Dom Sibley offered more evidence of why he is high on England’s watch list, sharing an opening partnership of 87 with Will Rhodes. Sibley, the leading run-scorer in the division, took a minute under three hours to complete his half-century, exhibiting the kind of patience and watchfulness that sometimes seems to be a lost art.
Sibley’s next run took him to 1000 in the Championship and though he rather spoiled the narrative by losing his wicket without further addition, he had set a tone that Sam Hain and Matthew Lamb would then pick up, the fourth-wicket pair dominating the rest of the day with a partnership so far worth 128.
Essex hinted at taking control just before lunch. Simon Harmer, who was handed the ball only 40 minutes into proceedings, struck twice in the space of six deliveries.

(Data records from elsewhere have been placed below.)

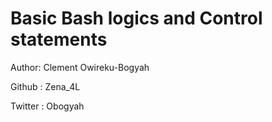 # Basic Bash logics and Control statements

 Author: Clement Owireku-Bogyah


 Github : Zena_4L

 Twitter : Obogyah
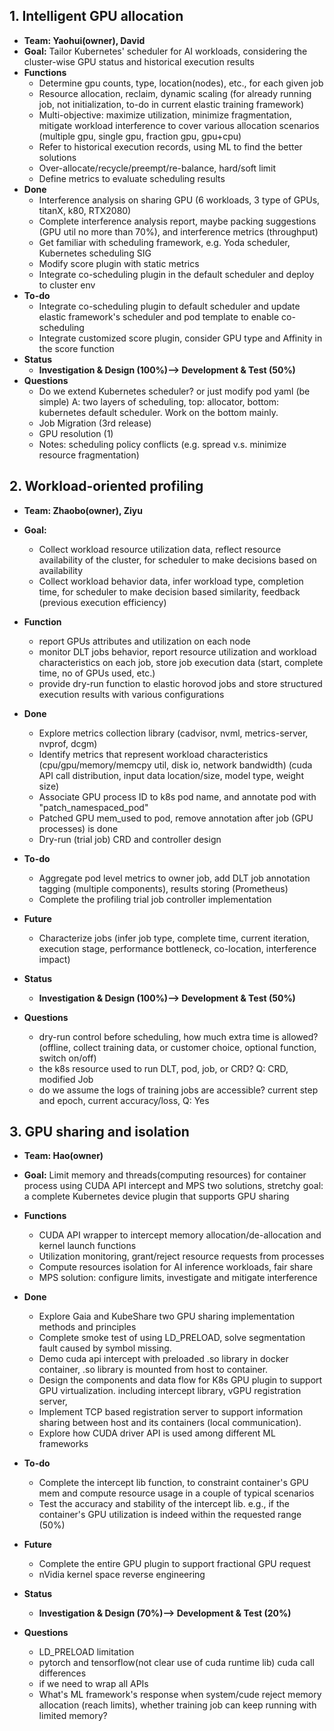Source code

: ## 1. Intelligent GPU allocation
* **Team: Yaohui(owner), David**
* **Goal:** Tailor Kubernetes' scheduler for AI workloads, considering the cluster-wise GPU status and historical execution results
* **Functions**
  * Determine gpu counts, type, location(nodes), etc., for each given job
  * Resource allocation, reclaim, dynamic scaling (for already running job, not initialization, to-do in current elastic training framework) 
  * Multi-objective: maximize utilization, minimize fragmentation, mitigate workload interference to cover various allocation scenarios (multiple gpu, single gpu, fraction gpu, gpu+cpu)
  * Refer to historical execution records, using ML to find the better solutions 
  * Over-allocate/recycle/preempt/re-balance, hard/soft limit
  * Define metrics to evaluate scheduling results
* **Done**
  * Interference analysis on sharing GPU (6 workloads, 3 type of GPUs, titanX, k80, RTX2080)
  * Complete interference analysis report, maybe packing suggestions (GPU util no more than 70%), and interference metrics (throughput)
  * Get familiar with scheduling framework, e.g. Yoda scheduler, Kubernetes scheduling SIG
  * Modify score plugin with static metrics
  * Integrate co-scheduling plugin in the default scheduler and deploy to cluster env
* **To-do**
  * Integrate co-scheduling plugin to default scheduler and update elastic framework's scheduler and pod template to enable co-scheduling
  * Integrate customized score plugin, consider GPU type and Affinity in the score function 
* **Status**
  * **Investigation & Design (100%)--> Development & Test (50%)**
* **Questions**
  * Do we extend Kubernetes scheduler? or just modify pod yaml (be simple) A: two layers of scheduling, top: allocator, bottom: kubernetes default scheduler. Work on the bottom mainly.
  * Job Migration (3rd release)
  * GPU resolution (1)
  * Notes: scheduling policy conflicts (e.g. spread v.s. minimize resource fragmentation)

## 2. Workload-oriented profiling
* **Team: Zhaobo(owner), Ziyu**
* **Goal:** 
  * Collect workload resource utilization data, reflect resource availability of the cluster, for scheduler to make decisions based on availability
  * Collect workload behavior data, infer workload type, completion time, for scheduler to make decision based similarity, feedback (previous execution efficiency)  
* **Function**
  * report GPUs attributes and utilization on each node
  * monitor DLT jobs behavior, report resource utilization and workload characteristics on each job, store job execution data (start, complete time, no of GPUs used, etc.)
  * provide dry-run function to elastic horovod jobs and store structured execution results with various configurations
* **Done**
  * Explore metrics collection library (cadvisor, nvml, metrics-server, nvprof, dcgm)
  * Identify metrics that represent workload characteristics (cpu/gpu/memory/memcpy util, disk io, network bandwidth) (cuda API call distribution, input data location/size, model type, weight size)
  * Associate GPU process ID to k8s pod name, and annotate pod with "patch_namespaced_pod" 
  * Patched GPU mem_used to pod, remove annotation after job (GPU processes) is done
  * Dry-run (trial job) CRD and controller design
* **To-do** 
  * Aggregate pod level metrics to owner job, add DLT job annotation tagging (multiple components), results storing (Prometheus)
  * Complete the profiling trial job controller implementation
* **Future** 
  * Characterize jobs (infer job type, complete time, current iteration, execution stage, performance bottleneck, co-location, interference impact)

* **Status**
  * **Investigation & Design (100%)--> Development & Test (50%)**
* **Questions**
  * dry-run control before scheduling, how much extra time is allowed? (offline, collect training data, or customer choice, optional function, switch on/off)
  * the k8s resource used to run DLT, pod, job, or CRD? Q: CRD, modified Job
  * do we assume the logs of training jobs are accessible? current step and epoch, current accuracy/loss, Q: Yes
## 3. GPU sharing and isolation
* **Team: Hao(owner)**
* **Goal:** Limit memory and threads(computing resources) for container process using CUDA API intercept and MPS two solutions, stretchy goal: a complete Kubernetes device plugin that supports GPU sharing 

* **Functions**
  * CUDA API wrapper to intercept memory allocation/de-allocation and kernel launch functions
  * Utilization monitoring, grant/reject resource requests from processes
  * Compute resources isolation for AI inference workloads, fair share 
  * MPS solution: configure limits, investigate and mitigate interference 

* **Done**
  * Explore Gaia and KubeShare two GPU sharing implementation methods and principles
  * Complete smoke test of using LD_PRELOAD, solve segmentation fault caused by symbol missing.
  * Demo cuda api intercept with preloaded .so library in docker container, .so library is mounted from host to container.
  * Design the components and data flow for K8s GPU plugin to support GPU virtualization. including intercept library, vGPU registration server,
  * Implement TCP based registration server to support information sharing between host and its containers (local communication).  
  * Explore how CUDA driver API is used among different ML frameworks
* **To-do**
  * Complete the intercept lib function, to constraint container's GPU mem and compute resource usage in a couple of typical scenarios
  * Test the accuracy and stability of the intercept lib. e.g., if the container's GPU utilization is indeed within the requested range (50%)
* **Future**
  * Complete the entire GPU plugin to support fractional GPU request
  * nVidia kernel space reverse engineering
* **Status**
  * **Investigation & Design (70%)--> Development & Test (20%)**
* **Questions**
  * LD_PRELOAD limitation
  * pytorch and tensorflow(not clear use of cuda runtime lib) cuda call differences
  * if we need to wrap all APIs
  * What's ML framework's response when system/cude reject memory allocation (reach limits), whether training job can keep running with limited memory?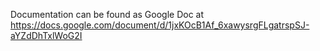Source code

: Documentation can be found as Google Doc at https://docs.google.com/document/d/1jxKOcB1Af_6xawysrgFLgatrspSJ-aYZdDhTxlWoG2I
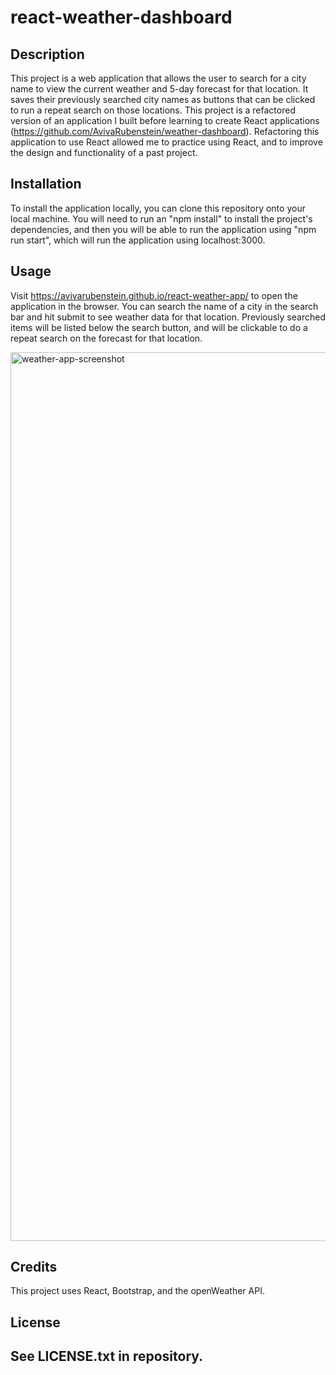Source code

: # react-weather-dashboard

## Description


This project is a web application that allows the user to search for a city name to view the current weather and 5-day forecast for that location.  It saves their previously searched city names as buttons that can be clicked to run a repeat search on those locations.  This project is a refactored version of an application I built before learning to create React applications (https://github.com/AvivaRubenstein/weather-dashboard).  Refactoring this application to use React allowed me to practice using React, and to improve the design and functionality of a past project.


## Installation

To install the application locally, you can clone this repository onto your local machine.  You will need to run an "npm install" to install the project's dependencies, and then you will be able to run the application using "npm run start", which will run the application using localhost:3000.

## Usage

Visit https://avivarubenstein.github.io/react-weather-app/ to open the application in the browser.  You can search the name of a city in the search bar and hit submit to see weather data for that location.  Previously searched items will be listed below the search button, and will be clickable to do a repeat search on the forecast for that location.

<img width="1422" alt="weather-app-screenshot" src="https://github.com/AvivaRubenstein/react-weather-app/assets/113466697/1e393472-8096-43de-8dc4-590140bb7c48">


## Credits

This project uses React, Bootstrap, and the openWeather API.

## License

See LICENSE.txt in repository.
---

Rhodes, the left-hander, edged to the wicketkeeper, the ball having turned away from him just a tad. Banks, the 20-year-old who had made a maiden half-century in the Chelmsford match, then fell to his fifth ball.
Those two successes compensated somewhat for a wicketless morning for their seamers that had begun, unusually, with a flurry of no-balls. Two of Jamie Porter’s first three deliveries of the match were called for overstepping, which he repeated in his next over. The affliction appeared to be catching when Sam Cook’s front foot was twice too far advanced in his third over.
Once they had sorted themselves out, they were a little unlucky. Both had the batsmen playing false strokes without finding the edge, although Sibley was a little fortunate when he nicked one off Cook on 21, the ball passing between first and second slips. Aaron Beard, who took the place of the departed Mohammad Amir, had Rhodes playing and missing.
Harmer dismissed Sibley midway through the afternoon, doing well to hold on to the ball after tripping over Hain as he moved to his right to take what should have been a routine caught-and-bowled. Sibley, who had looked secure enough by then for spectators to be contemplating a fourth hundred of the season from the former Surrey batsman, chided himself for his error, thumping his bat into his right pad as he began a slow walk back to the dressing room.
Essex might then have anticipated more inroads. The pitch was clearly offering something for Harmer to exploit. Yet the day’s remaining 54 overs yielded only frustration as Hain, who has faced 185 balls for his 77, and Lamb, 149 balls for his 69, found deep resources of resilience and concentration.